> **ACTION ITEM**
Leave the pictures behind and reproduce every line of the listing exactly.
.....
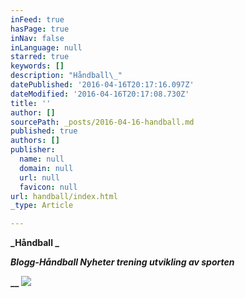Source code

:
 ```yaml
---
inFeed: true
hasPage: true
inNav: false
inLanguage: null
starred: true
keywords: []
description: "Håndball\_"
datePublished: '2016-04-16T20:17:16.097Z'
dateModified: '2016-04-16T20:17:08.730Z'
title: ''
author: []
sourcePath: _posts/2016-04-16-handball.md
published: true
authors: []
publisher:
  name: null
  domain: null
  url: null
  favicon: null
url: handball/index.html
_type: Article

---
```

**_Håndball _**

**_Blogg-Håndball  Nyheter trening utvikling av sporten_**

**__**
![](https://the-grid-user-content.s3-us-west-2.amazonaws.com/f178c0c0-49db-462c-a0ef-abe84b226190.jpg)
.....
> **OUTPUT**
Source code

:
 ```yaml
---
inFeed: true
hasPage: true
inNav: false
inLanguage: null
starred: true
keywords: []
description: "Håndball\_"
datePublished: '2016-04-16T20:17:16.097Z'
dateModified: '2016-04-16T20:17:08.730Z'
title: ''
author: []
sourcePath: _posts/2016-04-16-handball.md
published: true
authors: []
publisher:
  name: null
  domain: null
  url: null
  favicon: null
url: handball/index.html
_type: Article

---
```

**_Håndball _**

**_Blogg-Håndball  Nyheter trening utvikling av sporten_**

**__**
![](https://the-grid-user-content.s3-us-west-2.amazonaws.com/f178c0c0-49db-462c-a0ef-abe84b226190.jpg)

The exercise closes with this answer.